Sleeping it off in recovery post-brain scan. Scary to see him like this, but worth every minute of worry.


  1. I'm saying so many prayers they either find 18 more children with the genetic diagnosis - or how about open it up to those with a clinical diagnos. It's so important they continue with the trial - for Will and all those with Mito. Really, only 12 children in the US??? That puts the rarity in perspective.

  2. I would give anything for my daughter to have been in this trial. Piper died 2 years ago from Leigh's at the age of 23 months. We desperately tried to get her into Edison's trial, but the FDA denied her because we didn't have a genetic diagnosis. They told us she wasn't sick enough. She died several months after they told us that. About 4 months after she died the FDA changed their rules to allow children without a genetic diagnosis into the first phase of the trial. Too little too late for Piper. I pray they find the needed 30 kids so that this drug trial can continue. I will never know how or if it would have helped Piper, but I do know that it has already helped others. Thinking of you are your family as you travel down this very difficult road.


  3. What about the children who are already on the EPI-743 with confirmed Leighs? I have friends that their daughter in Germany is on the EPI. Can they not consider these children as well? My daughter is on the EPI-743 for her Alpers disease and has been on it for over 2 years. She lost her older sister after only a 6 month battle with Alpers, and here we are almost 3 years later on the EPI and NO SEIZURES, NO NOTHING-NOT even visible progression. She actually has gotten better....I will see who I can gather up, please keep in touch via my facebook page, Dasa Gain, the one listed- I have two, EITHER page is fine. Thanks!!!

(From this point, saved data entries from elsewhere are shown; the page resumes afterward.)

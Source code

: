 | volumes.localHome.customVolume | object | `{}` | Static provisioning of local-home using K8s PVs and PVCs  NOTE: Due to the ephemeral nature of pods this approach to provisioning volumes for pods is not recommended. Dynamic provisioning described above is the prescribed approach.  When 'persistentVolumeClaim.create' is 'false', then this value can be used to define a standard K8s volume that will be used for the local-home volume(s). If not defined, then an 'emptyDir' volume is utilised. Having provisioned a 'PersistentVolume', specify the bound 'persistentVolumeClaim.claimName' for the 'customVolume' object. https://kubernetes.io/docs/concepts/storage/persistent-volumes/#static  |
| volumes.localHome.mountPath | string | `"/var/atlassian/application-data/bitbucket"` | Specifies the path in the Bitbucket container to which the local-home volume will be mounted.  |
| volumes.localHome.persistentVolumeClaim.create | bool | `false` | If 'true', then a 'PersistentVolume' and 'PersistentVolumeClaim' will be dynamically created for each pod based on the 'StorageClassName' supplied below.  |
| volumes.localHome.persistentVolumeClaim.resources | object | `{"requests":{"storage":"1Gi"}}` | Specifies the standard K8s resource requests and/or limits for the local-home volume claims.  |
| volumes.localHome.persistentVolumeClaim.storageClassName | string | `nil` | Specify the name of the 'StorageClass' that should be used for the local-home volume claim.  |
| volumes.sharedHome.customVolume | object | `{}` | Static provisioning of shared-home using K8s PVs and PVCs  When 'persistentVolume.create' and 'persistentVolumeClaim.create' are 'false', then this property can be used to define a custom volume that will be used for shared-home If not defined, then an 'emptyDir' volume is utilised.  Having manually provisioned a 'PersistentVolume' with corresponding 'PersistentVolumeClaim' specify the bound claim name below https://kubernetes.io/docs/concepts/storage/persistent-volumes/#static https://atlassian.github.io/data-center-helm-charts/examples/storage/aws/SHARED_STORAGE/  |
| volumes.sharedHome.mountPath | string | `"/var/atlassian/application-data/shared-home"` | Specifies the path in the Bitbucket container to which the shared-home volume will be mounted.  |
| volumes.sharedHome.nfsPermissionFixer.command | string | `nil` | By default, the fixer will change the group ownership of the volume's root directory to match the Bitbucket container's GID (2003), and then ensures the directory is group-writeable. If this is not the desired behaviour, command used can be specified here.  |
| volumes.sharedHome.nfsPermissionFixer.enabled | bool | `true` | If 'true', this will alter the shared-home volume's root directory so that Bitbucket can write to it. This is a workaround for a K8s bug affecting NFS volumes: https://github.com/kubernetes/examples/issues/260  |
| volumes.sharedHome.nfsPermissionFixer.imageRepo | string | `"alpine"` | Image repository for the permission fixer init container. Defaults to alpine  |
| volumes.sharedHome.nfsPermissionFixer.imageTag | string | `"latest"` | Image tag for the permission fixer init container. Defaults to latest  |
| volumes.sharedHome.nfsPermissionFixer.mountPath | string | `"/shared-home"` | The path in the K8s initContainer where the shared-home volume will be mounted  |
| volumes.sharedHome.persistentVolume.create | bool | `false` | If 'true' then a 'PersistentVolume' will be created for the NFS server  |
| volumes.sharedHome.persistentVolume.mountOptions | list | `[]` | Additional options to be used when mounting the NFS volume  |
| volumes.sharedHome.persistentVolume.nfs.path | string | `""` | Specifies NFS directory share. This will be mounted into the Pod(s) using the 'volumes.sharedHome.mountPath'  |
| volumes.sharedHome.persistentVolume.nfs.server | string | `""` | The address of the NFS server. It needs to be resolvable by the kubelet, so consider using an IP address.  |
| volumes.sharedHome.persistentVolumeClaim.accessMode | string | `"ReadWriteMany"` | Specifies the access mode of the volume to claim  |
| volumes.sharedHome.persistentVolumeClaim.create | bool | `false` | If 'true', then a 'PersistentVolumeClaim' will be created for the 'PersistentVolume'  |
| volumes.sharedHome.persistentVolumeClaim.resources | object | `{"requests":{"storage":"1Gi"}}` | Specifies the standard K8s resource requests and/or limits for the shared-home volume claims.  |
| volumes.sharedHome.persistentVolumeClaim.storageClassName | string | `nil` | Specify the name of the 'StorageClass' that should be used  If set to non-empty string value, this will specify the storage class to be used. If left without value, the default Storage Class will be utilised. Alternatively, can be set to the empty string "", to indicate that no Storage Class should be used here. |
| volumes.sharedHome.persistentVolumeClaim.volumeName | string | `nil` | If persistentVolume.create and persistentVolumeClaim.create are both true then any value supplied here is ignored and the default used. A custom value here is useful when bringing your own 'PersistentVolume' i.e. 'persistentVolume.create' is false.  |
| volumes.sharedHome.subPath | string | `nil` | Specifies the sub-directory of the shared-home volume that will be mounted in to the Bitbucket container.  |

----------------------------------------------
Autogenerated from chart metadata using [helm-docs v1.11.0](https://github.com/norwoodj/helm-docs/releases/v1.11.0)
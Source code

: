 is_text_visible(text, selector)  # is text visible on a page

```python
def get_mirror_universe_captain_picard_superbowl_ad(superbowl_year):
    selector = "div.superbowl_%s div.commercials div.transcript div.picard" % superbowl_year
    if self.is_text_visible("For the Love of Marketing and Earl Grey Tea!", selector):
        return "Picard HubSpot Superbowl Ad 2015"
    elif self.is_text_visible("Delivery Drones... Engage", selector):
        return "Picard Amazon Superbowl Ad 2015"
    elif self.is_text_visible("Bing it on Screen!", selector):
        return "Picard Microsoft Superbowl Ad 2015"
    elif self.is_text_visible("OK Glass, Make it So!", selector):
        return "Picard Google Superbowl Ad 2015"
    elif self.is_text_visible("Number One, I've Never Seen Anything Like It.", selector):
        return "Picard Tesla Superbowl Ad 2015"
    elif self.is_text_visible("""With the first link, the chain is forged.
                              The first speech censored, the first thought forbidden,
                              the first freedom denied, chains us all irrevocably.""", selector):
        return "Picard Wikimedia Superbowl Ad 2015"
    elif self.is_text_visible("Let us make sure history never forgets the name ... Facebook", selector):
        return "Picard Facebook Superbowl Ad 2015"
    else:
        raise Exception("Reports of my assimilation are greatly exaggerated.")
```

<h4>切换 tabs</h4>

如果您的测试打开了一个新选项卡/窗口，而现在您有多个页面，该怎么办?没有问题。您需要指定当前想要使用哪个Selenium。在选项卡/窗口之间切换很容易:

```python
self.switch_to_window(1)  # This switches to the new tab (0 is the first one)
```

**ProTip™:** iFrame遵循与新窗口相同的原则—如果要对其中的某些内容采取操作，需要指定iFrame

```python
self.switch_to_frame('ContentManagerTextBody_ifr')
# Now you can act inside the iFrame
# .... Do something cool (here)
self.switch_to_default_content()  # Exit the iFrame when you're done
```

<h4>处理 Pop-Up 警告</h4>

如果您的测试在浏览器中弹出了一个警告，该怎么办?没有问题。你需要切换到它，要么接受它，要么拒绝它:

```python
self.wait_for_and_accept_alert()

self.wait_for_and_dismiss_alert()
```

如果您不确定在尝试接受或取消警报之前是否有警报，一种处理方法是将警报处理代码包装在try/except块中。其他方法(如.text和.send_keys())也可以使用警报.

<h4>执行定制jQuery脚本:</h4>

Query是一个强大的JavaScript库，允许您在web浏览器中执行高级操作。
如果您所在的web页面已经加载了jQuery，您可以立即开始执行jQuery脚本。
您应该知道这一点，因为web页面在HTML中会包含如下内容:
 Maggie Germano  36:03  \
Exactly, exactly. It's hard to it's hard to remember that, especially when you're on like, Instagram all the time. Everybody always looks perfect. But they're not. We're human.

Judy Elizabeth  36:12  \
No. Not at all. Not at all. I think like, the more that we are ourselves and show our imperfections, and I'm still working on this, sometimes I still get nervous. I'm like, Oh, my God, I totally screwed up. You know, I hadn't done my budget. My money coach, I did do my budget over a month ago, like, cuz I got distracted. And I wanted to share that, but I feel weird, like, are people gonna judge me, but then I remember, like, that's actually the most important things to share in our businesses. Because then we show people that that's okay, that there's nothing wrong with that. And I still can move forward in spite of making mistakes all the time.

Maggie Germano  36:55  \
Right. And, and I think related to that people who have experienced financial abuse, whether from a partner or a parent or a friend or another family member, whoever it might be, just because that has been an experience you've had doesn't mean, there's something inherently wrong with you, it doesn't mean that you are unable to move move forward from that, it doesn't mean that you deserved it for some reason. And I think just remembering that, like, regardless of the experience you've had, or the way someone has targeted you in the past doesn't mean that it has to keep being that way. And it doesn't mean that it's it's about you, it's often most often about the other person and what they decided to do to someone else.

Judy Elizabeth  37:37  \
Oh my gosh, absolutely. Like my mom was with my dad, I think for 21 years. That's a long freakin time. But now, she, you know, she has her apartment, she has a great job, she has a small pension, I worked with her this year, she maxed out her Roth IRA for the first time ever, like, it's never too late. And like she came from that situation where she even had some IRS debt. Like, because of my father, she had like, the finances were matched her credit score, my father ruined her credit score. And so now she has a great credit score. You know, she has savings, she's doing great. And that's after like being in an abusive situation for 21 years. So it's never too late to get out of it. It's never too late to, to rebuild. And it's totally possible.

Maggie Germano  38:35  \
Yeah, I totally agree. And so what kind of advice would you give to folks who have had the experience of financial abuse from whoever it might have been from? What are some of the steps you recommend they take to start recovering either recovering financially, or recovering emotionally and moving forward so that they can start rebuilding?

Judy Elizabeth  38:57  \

  4. I have already informed our doctor and other mito families here in Germany, we hope they will accept children from abroad in the study as well. Our daughter Nina is receiving EPI-743 from September last year, and she is more stable. Our son Darin also has the same genetic confirmed diagnosis and we are trying to enroll him in the study since November. As soon as i have number with Leigh children with genetic confirmed diagnosis i will inform edison also.
    Big hugs from Germany

  5. Laurie, I couldn't agree more! Happy rare disease day huh?

    Belinda, thank you so much for the kind thoughts and prayers. Right back at you and your family!

    Dasa, we are in the same situation as your friend. Confirmed genetic and clinical diagnosis, already on EPI-743. This is one of my biggest fears. The trial will not work out and EPI-743 MAY cease to exist. That is in no way confirmed knowledge, but a scary thought. I suppose it's the risk you take when you agree to do a trial drug.

    Blashko, keep in touch and hopefully Darin will get in soon!

    Thank you all for the warm and loving comments! It's a small community and I hope that we can stand strong together for our kids.